[REQUIRED WORK] Give the number of lines in the records that include the word "hired", and nothing besides.

[Stored data entries]
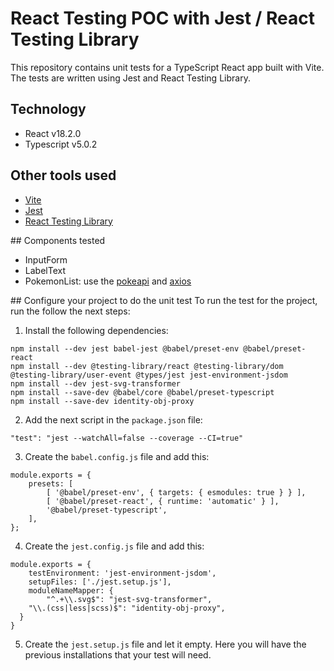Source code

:# React Testing POC with Jest / React Testing Library
This repository contains unit tests for a TypeScript React app built with Vite. The tests are written using Jest and React Testing Library.

## Technology
- React v18.2.0
- Typescript v5.0.2

## Other tools used
- [Vite](https://vitejs.dev/guide/)
- [Jest](https://jestjs.io/es-ES/docs/getting-started)
- [React Testing Library](https://testing-library.com/docs/react-testing-library/intro)

## Components tested
- InputForm
- LabelText
- PokemonList: use the [pokeapi](https://pokeapi.co/) and [axios](https://axios-http.com/es/docs/intro)

## Configure your project to do the unit test
To run the test for the project, run the follow the next steps:

1. Install the following dependencies:

```
npm install --dev jest babel-jest @babel/preset-env @babel/preset-react
npm install --dev @testing-library/react @testing-library/dom @testing-library/user-event @types/jest jest-environment-jsdom
npm install --dev jest-svg-transformer
npm install --save-dev @babel/core @babel/preset-typescript
npm install --save-dev identity-obj-proxy
```

2. Add the next script in the `package.json` file:

```
"test": "jest --watchAll=false --coverage --CI=true"
```

3. Create the `babel.config.js` file and add this:
```
module.exports = {
    presets: [
        [ '@babel/preset-env', { targets: { esmodules: true } } ],
        [ '@babel/preset-react', { runtime: 'automatic' } ],
        '@babel/preset-typescript',
    ],
};
```
4. Create the `jest.config.js` file and add this:
```
module.exports = {
    testEnvironment: 'jest-environment-jsdom',
    setupFiles: ['./jest.setup.js'],
    moduleNameMapper: {
        "^.+\\.svg$": "jest-svg-transformer",
	"\\.(css|less|scss)$": "identity-obj-proxy",
  }
}
```
5. Create the `jest.setup.js` file and let it empty. Here you will have the previous installations that your test will need.

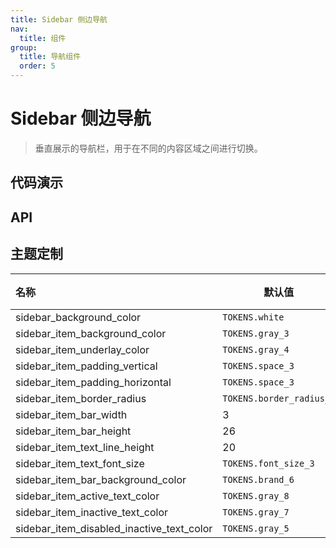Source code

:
 ```yaml
---
title: Sidebar 侧边导航
nav:
  title: 组件
group:
  title: 导航组件
  order: 5
---
```


# Sidebar 侧边导航

> 垂直展示的导航栏，用于在不同的内容区域之间进行切换。

## 代码演示

<code src="./__fixtures__/basic.tsx"></code>

## API

## 主题定制

| 名称                                      | 默认值                   | 描述 |
| :---------------------------------------- | ------------------------ | ---- |
| sidebar_background_color                  | `TOKENS.white`           | -    |
| sidebar_item_background_color             | `TOKENS.gray_3`          | -    |
| sidebar_item_underlay_color               | `TOKENS.gray_4`          | -    |
| sidebar_item_padding_vertical             | `TOKENS.space_3`         | -    |
| sidebar_item_padding_horizontal           | `TOKENS.space_3`         | -    |
| sidebar_item_border_radius                | `TOKENS.border_radius_m` | -    |
| sidebar_item_bar_width                    | 3                        | -    |
| sidebar_item_bar_height                   | 26                       | -    |
| sidebar_item_text_line_height             | 20                       | -    |
| sidebar_item_text_font_size               | `TOKENS.font_size_3`     | -    |
| sidebar_item_bar_background_color         | `TOKENS.brand_6`         | -    |
| sidebar_item_active_text_color            | `TOKENS.gray_8`          | -    |
| sidebar_item_inactive_text_color          | `TOKENS.gray_7`          | -    |
| sidebar_item_disabled_inactive_text_color | `TOKENS.gray_5`          | -    |
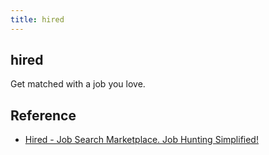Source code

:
 ```yaml
---
title: hired
---
```


## hired
Get matched with a job you love.


## Reference
* [Hired - Job Search Marketplace. Job Hunting Simplified!](https://hired.com/)
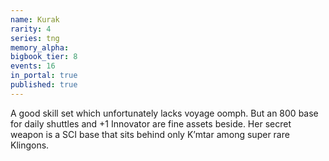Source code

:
 ```yaml
---
name: Kurak
rarity: 4
series: tng
memory_alpha:
bigbook_tier: 8
events: 16
in_portal: true
published: true
---
```


A good skill set which unfortunately lacks voyage oomph. But an 800 base for daily shuttles and +1 Innovator are fine assets beside. Her secret weapon is a SCI base that sits behind only K’mtar among super rare Klingons.
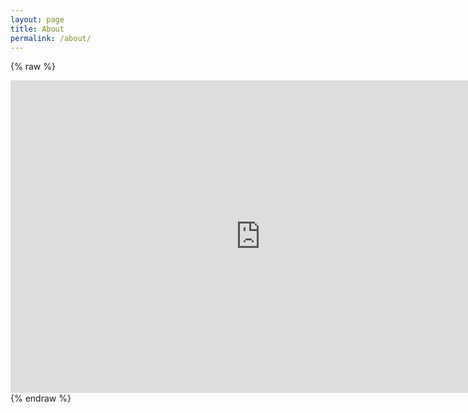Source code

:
 ```yaml
---
layout: page
title: About
permalink: /about/
---
```


{% raw %}
<iframe align="top" frameborder="0" height="500" scrolling="yes" src="https://logbook.qrz.com/lbstat/BI1MMP/" width="800"></iframe>
{% endraw %}
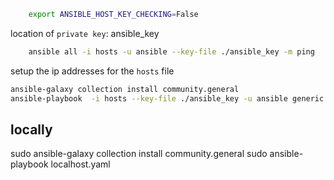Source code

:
 ``` bash
    export ANSIBLE_HOST_KEY_CHECKING=False
```

location of `private key`: ansible_key

``` bash
    ansible all -i hosts -u ansible --key-file ./ansible_key -m ping
```

setup the ip addresses for the `hosts` file

``` bash
ansible-galaxy collection install community.general
ansible-playbook  -i hosts --key-file ./ansible_key -u ansible generic.yaml

```

## locally

sudo  ansible-galaxy collection install community.general
sudo  ansible-playbook localhost.yaml
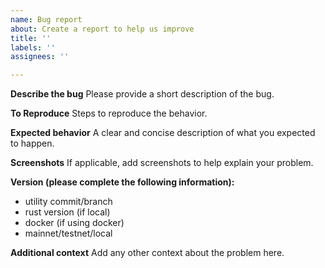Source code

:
 ```yaml
---
name: Bug report
about: Create a report to help us improve
title: ''
labels: ''
assignees: ''

---
```


<!--
Thank you for taking the time to file an issue, we highly appreciate your contribution.

Before you go ahead, please make sure that the issue has not been reported already.
For support questions, please head over to our [Discord](http://unc.chat/) or ask on [StackOverflow](https://stackoverflow.com/search?q=utility).
-->

**Describe the bug**
Please provide a short description of the bug.

**To Reproduce**
Steps to reproduce the behavior.

**Expected behavior**
A clear and concise description of what you expected to happen.

**Screenshots**
If applicable, add screenshots to help explain your problem.

**Version (please complete the following information):**
- utility commit/branch
- rust version (if local)
- docker (if using docker)
- mainnet/testnet/local

**Additional context**
Add any other context about the problem here.
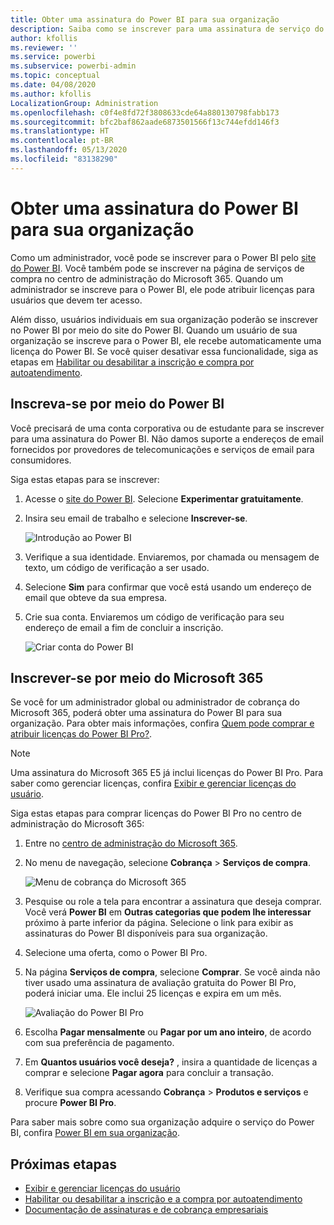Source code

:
 ```yaml
---
title: Obter uma assinatura do Power BI para sua organização
description: Saiba como se inscrever para uma assinatura de serviço do Power BI como um administrador e adquirir licenças em massa.
author: kfollis
ms.reviewer: ''
ms.service: powerbi
ms.subservice: powerbi-admin
ms.topic: conceptual
ms.date: 04/08/2020
ms.author: kfollis
LocalizationGroup: Administration
ms.openlocfilehash: c0f4e8fd72f3808633cde64a880130798fabb173
ms.sourcegitcommit: bfc2baf862aade6873501566f13c744efdd146f3
ms.translationtype: HT
ms.contentlocale: pt-BR
ms.lasthandoff: 05/13/2020
ms.locfileid: "83138290"
---
```

# <a name="get-a-power-bi-subscription-for-your-organization"></a>Obter uma assinatura do Power BI para sua organização

Como um administrador, você pode se inscrever para o Power BI pelo [site do Power BI](https://powerbi.microsoft.com). Você também pode se inscrever na página de serviços de compra no centro de administração do Microsoft 365. Quando um administrador se inscreve para o Power BI, ele pode atribuir licenças para usuários que devem ter acesso.

Além disso, usuários individuais em sua organização poderão se inscrever no Power BI por meio do site do Power BI. Quando um usuário de sua organização se inscreve para o Power BI, ele recebe automaticamente uma licença do Power BI. Se você quiser desativar essa funcionalidade, siga as etapas em [Habilitar ou desabilitar a inscrição e compra por autoatendimento](service-admin-disable-self-service.md).

## <a name="sign-up-through-power-bi"></a>Inscreva-se por meio do Power BI

Você precisará de uma conta corporativa ou de estudante para se inscrever para uma assinatura do Power BI. Não damos suporte a endereços de email fornecidos por provedores de telecomunicações e serviços de email para consumidores.

Siga estas etapas para se inscrever:

1. Acesse o [site do Power BI](https://powerbi.microsoft.com). Selecione **Experimentar gratuitamente**.
2. Insira seu email de trabalho e selecione **Inscrever-se**.

   ![Introdução ao Power BI](media/service-admin-org-subscription/signup-get-started.png)

3. Verifique a sua identidade. Enviaremos, por chamada ou mensagem de texto, um código de verificação a ser usado.
4. Selecione **Sim** para confirmar que você está usando um endereço de email que obteve da sua empresa.
5. Crie sua conta. Enviaremos um código de verificação para seu endereço de email a fim de concluir a inscrição.

   ![Criar conta do Power BI](media/service-admin-org-subscription/org-signup.png)

## <a name="sign-up-through-microsoft-365"></a>Inscrever-se por meio do Microsoft 365

Se você for um administrador global ou administrador de cobrança do Microsoft 365, poderá obter uma assinatura do Power BI para sua organização. Para obter mais informações, confira [Quem pode comprar e atribuir licenças do Power BI Pro?](service-admin-licensing-organization.md#who-can-purchase-and-assign-licenses).

> [!NOTE]
>
> Uma assinatura do Microsoft 365 E5 já inclui licenças do Power BI Pro. Para saber como gerenciar licenças, confira [Exibir e gerenciar licenças do usuário](service-admin-manage-licenses.md).
>
>

Siga estas etapas para comprar licenças do Power BI Pro no centro de administração do Microsoft 365:

1. Entre no [centro de administração do Microsoft 365](https://admin.microsoft.com).

2. No menu de navegação, selecione **Cobrança** > **Serviços de compra**.
  
   ![Menu de cobrança do Microsoft 365](media/service-admin-org-subscription/m365-billing-menu.png)

3. Pesquise ou role a tela para encontrar a assinatura que deseja comprar. Você verá **Power BI** em **Outras categorias que podem lhe interessar** próximo à parte inferior da página. Selecione o link para exibir as assinaturas do Power BI disponíveis para sua organização.

4. Selecione uma oferta, como o Power BI Pro.

5. Na página **Serviços de compra**, selecione **Comprar**. Se você ainda não tiver usado uma assinatura de avaliação gratuita do Power BI Pro, poderá iniciar uma. Ele inclui 25 licenças e expira em um mês.

   ![Avaliação do Power BI Pro](media/service-admin-org-subscription/m365-org-free-trial-pro.png)

6. Escolha **Pagar mensalmente** ou **Pagar por um ano inteiro**, de acordo com sua preferência de pagamento.

7. Em **Quantos usuários você deseja?** , insira a quantidade de licenças a comprar e selecione **Pagar agora** para concluir a transação.

8. Verifique sua compra acessando **Cobrança** > **Produtos e serviços** e procure **Power BI Pro**.

Para saber mais sobre como sua organização adquire o serviço do Power BI, confira [Power BI em sua organização](https://docs.microsoft.com/microsoft-365/admin/misc/power-bi-in-your-organization?view=o365-worldwide).

## <a name="next-steps"></a>Próximas etapas

- [Exibir e gerenciar licenças do usuário](service-admin-manage-licenses.md)
- [Habilitar ou desabilitar a inscrição e a compra por autoatendimento](service-admin-disable-self-service.md)
- [Documentação de assinaturas e de cobrança empresariais](https://docs.microsoft.com/microsoft-365/commerce/?view=o365-worldwide)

[TASK OUTPUT] 3